* EXERCISE INSTRUCTIONS:
Please give the whole listing again exactly, without any of its pictures.
---
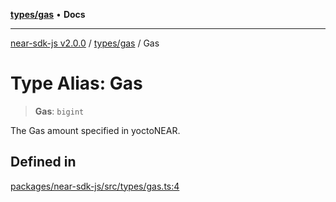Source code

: [**types/gas**](../README.md) • **Docs**

***

[near-sdk-js v2.0.0](../../../packages.md) / [types/gas](../README.md) / Gas

# Type Alias: Gas

> **Gas**: `bigint`

The Gas amount specified in yoctoNEAR.

## Defined in

[packages/near-sdk-js/src/types/gas.ts:4](https://github.com/dim-daskalov/near-sdk-js/blob/c0112192f31548f11b769a1fd8095c77a0fff154/packages/near-sdk-js/src/types/gas.ts#L4)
---
* OUTPUT OF THE EXERCISE:
Source code

: [**types/gas**](../README.md) • **Docs**

***

[near-sdk-js v2.0.0](../../../packages.md) / [types/gas](../README.md) / Gas

# Type Alias: Gas

> **Gas**: `bigint`

The Gas amount specified in yoctoNEAR.

## Defined in

[packages/near-sdk-js/src/types/gas.ts:4](https://github.com/dim-daskalov/near-sdk-js/blob/c0112192f31548f11b769a1fd8095c77a0fff154/packages/near-sdk-js/src/types/gas.ts#L4)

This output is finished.